Overcoming Anxiety and Addiction

I’m not writing to people who had consistent love throughout their childhood, who didn’t experience lasting traumatic events that went unsupported by their caretakers. I’m not addressing those with high self-esteem and a balanced emotional and psychological world. They don’t need to read this because they have balance in their mind. Negative thoughts don’t constantly rise, and when they do, they have a process to restore themselves to a sense of relaxation.

In contrast, you and I take quite a long time to bring ourselves back down to a relaxed state when triggered into anxiety. We often have to use things like fantasy, denial, grandiosity, arguing, distractions like entertainment, TV, mobile devices, spending money, working hard, sex, exercise, drugs, alcohol, and food. Even this writing is born from my increased heart rate and sense of a lack of well-being. It followed me to bed last night. I did my breathing exercises, lovingly put the kids to sleep, hugged and kissed my wife, then went off to obsess and wonder why things happen the way they do. 

I remember many years ago I had the same feelings when waking up at 6:30 in the morning, and by eight, I was climbing onto a skydiving airplane, free-falling 15 minutes later. What a way to distract from one kind of uncontrollable anxiety with another type of controllable anxiety, like skydiving. Then you land safely, and you’re a hero to yourself. With the baseline of a skydive, the rest of my day was relaxing. I trigger easily when I’m lonely, fearful of financial insecurity, bored, or dealing with relationship problems. Many cope with these feelings through substances, but as dependency grows, it becomes harder to maintain a normal life sober.
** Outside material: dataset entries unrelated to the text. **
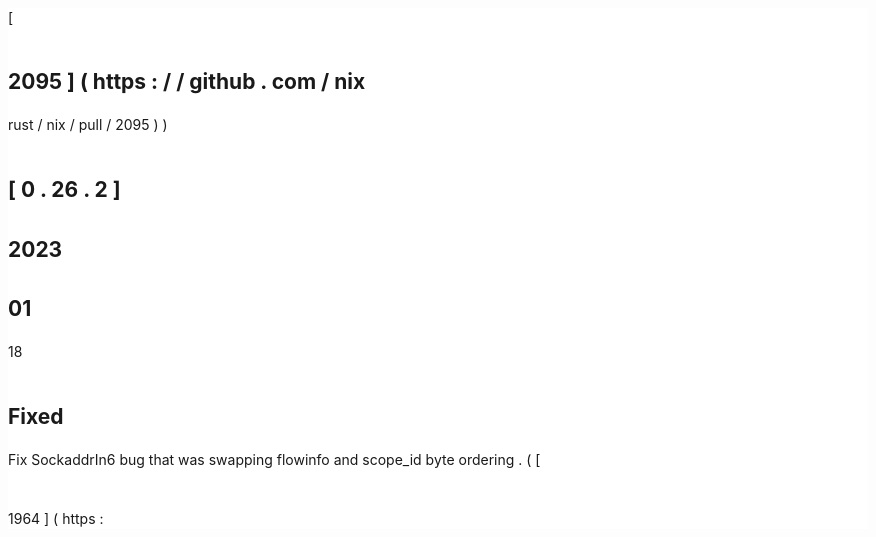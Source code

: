 [
#
2095
]
(
https
:
/
/
github
.
com
/
nix
-
rust
/
nix
/
pull
/
2095
)
)
#
#
[
0
.
26
.
2
]
-
2023
-
01
-
18
#
#
#
Fixed
-
Fix
SockaddrIn6
bug
that
was
swapping
flowinfo
and
scope_id
byte
ordering
.
(
[
#
1964
]
(
https
:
Breaking free from chronic anxiety and addiction requires rebuilding our mindset and creating new mental structures, which takes time and a lot of help from people who are working on this. Practice, practice, practice. We must develop habits and rituals to care for our physical and mental well-being, like connecting with nature, having a sense of purpose, maintaining physical health, and practicing gratitude. We must become willing to do these things or the situation becomes hopeless.

We have to change our breathing patterns. By learning to take long, slow, deep breaths, we can start to relax our minds and make wiser choices. My most significant changes came from understanding my yoga practice and integrating ancient teachings with modern philosophy. Daily writing, reading, and listening to lectures have also been crucial for countering negative thoughts.

We need to recognize and address anxiety’s nature, developing automatic reactions to stress that promote relaxation. This path requires continuous effort, but it’s essential for finding balance and harmony in our lives.